Believe it or not, the principles behind human resources can be traced right back to the prehistoric ages. It is thought that our ancestors developed processes for the selection of tribal leaders, and of course, passed knowledge on health, safety, hunting and gathering down through generations.
A more advanced form of human resource management is known to have come about in China in 1115BC, when the Chinese began using employee screening techniques for recruitment. They were followed by the Greeks, who developed apprenticeship schemes in 2000BC; their model proved so successful that it is still in use today!
Our modern history of human resources in Britain began with the industrial revolution in the late 18th Century. With our focus turning from agricultural to industrial production and the emergence of large factories, a more structured approach to employees and their working conditions became necessary. Although the industrial revolution resulted in the creation of many more jobs, it also widened society’s class divides and presented the problem of unfair pay and hazardous working conditions. Not only this, it brought in a record number of immigrants, who helped fill the many new vacancies but also needed some support in adjusting to their way of life. A growing need for HR professionals suddenly became clear.
Perhaps the first formal HR title was that of the ‘welfare officer’ in the late 19th Century. The welfare officer’s focus was solely on the protection of women and girls in the workplace, who were recruited initially to meet the growing demand for industrial workers, and later in larger numbers to, controversially, fill the gaps left by men who had been called up to fight in the First World War.
As the War ended and Britain regained its workforce, many factories expanded and ‘employment managers’ were introduced to handle recruitment as well as issues surrounding employee conduct and pay. The idea was subsequently taken up by large companies in the newer sectors of industry in the 1930s, as the economy re-established stability.

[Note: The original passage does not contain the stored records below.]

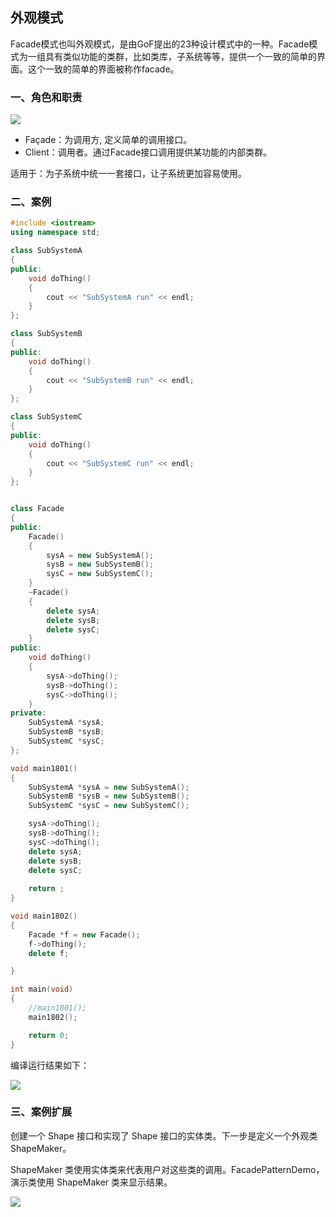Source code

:## 外观模式 ##

Facade模式也叫外观模式，是由GoF提出的23种设计模式中的一种。Facade模式为一组具有类似功能的类群，比如类库，子系统等等，提供一个一致的简单的界面。这个一致的简单的界面被称作facade。

### 一、角色和职责 ###

![](https://i.imgur.com/Ue73SFA.png)

- Façade：为调用方, 定义简单的调用接口。
- Client：调用者。通过Facade接口调用提供某功能的内部类群。

适用于：为子系统中统一一套接口，让子系统更加容易使用。

### 二、案例 ###
```cpp
#include <iostream>
using namespace std;

class SubSystemA
{
public:
	void doThing()
	{
		cout << "SubSystemA run" << endl;
	}
};

class SubSystemB
{
public:
	void doThing()
	{
		cout << "SubSystemB run" << endl;
	}
};

class SubSystemC
{
public:
	void doThing()
	{
		cout << "SubSystemC run" << endl;
	}
};


class Facade
{
public:
	Facade()
	{
		sysA = new SubSystemA();
		sysB = new SubSystemB();
		sysC = new SubSystemC();
	}
	~Facade()
	{
		delete sysA;
		delete sysB;
		delete sysC;
	}
public:
	void doThing()
	{
		sysA->doThing();
		sysB->doThing();
		sysC->doThing();
	}
private:
	SubSystemA *sysA;
	SubSystemB *sysB;
	SubSystemC *sysC;
};

void main1801()
{
	SubSystemA *sysA = new SubSystemA();
	SubSystemB *sysB = new SubSystemB();
	SubSystemC *sysC = new SubSystemC();

	sysA->doThing();
	sysB->doThing();
	sysC->doThing();
	delete sysA;
	delete sysB;
	delete sysC;
	
	return ;
}

void main1802()
{
	Facade *f = new Facade();
	f->doThing();
	delete f;

}

int main(void)
{
	//main1801();
	main1802();

	return 0;
}
```
编译运行结果如下：

![](https://i.imgur.com/cy1hiew.png)

### 三、案例扩展 ###

创建一个 Shape 接口和实现了 Shape 接口的实体类。下一步是定义一个外观类 ShapeMaker。

ShapeMaker 类使用实体类来代表用户对这些类的调用。FacadePatternDemo，演示类使用 ShapeMaker 类来显示结果。

![](https://i.imgur.com/25CAtfT.jpg)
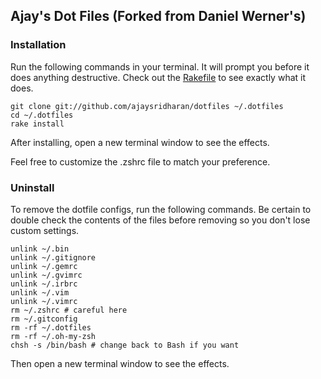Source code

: ## Ajay's Dot Files (Forked from Daniel Werner's)

### Installation

Run the following commands in your terminal. It will prompt you before it does anything destructive. Check out the [Rakefile](https://github.com/dwerner/dotfiles/blob/custom-bash-zsh/Rakefile) to see exactly what it does.

```terminal
git clone git://github.com/ajaysridharan/dotfiles ~/.dotfiles
cd ~/.dotfiles
rake install
```

After installing, open a new terminal window to see the effects.

Feel free to customize the .zshrc file to match your preference.

### Uninstall

To remove the dotfile configs, run the following commands. Be certain to double check the contents of the files before removing so you don't lose custom settings.

```
unlink ~/.bin
unlink ~/.gitignore
unlink ~/.gemrc
unlink ~/.gvimrc
unlink ~/.irbrc
unlink ~/.vim
unlink ~/.vimrc
rm ~/.zshrc # careful here
rm ~/.gitconfig
rm -rf ~/.dotfiles
rm -rf ~/.oh-my-zsh
chsh -s /bin/bash # change back to Bash if you want
```

Then open a new terminal window to see the effects.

The Second World War dealt Britain’s economy a further blow, and the placement of welfare officers became compulsory in all factories producing war materials, at the insistence of the National Service and Ministry of Labour. The service that these professionals provided became invaluable, so the term ‘personnel management’ came into play as the war ended in 1945; it was used as an umbrella term for welfare work and employment management.
Personnel management techniques evolved in the 1960s through to the 1980s, as employment strategies developed. Innovative new positions and professional specialists emerged, which in turn meant that screening and management training had to be fine tuned. When the term ‘Human Resource Management’ arrived from the US in the mid 80s, it was quickly adopted by many companies, and as a result specific disciplines of HR began to unfold.
Today, HR professionals have a wealth of employment legislations to contend with, as well as their traditional recruitment, training and personnel duties. The HR sector has grown so significantly in recent years that most mid-size to large companies now have a dedicated HR department. Human Resources qualifications are widely sought after and competition within the sector itself is ever growing!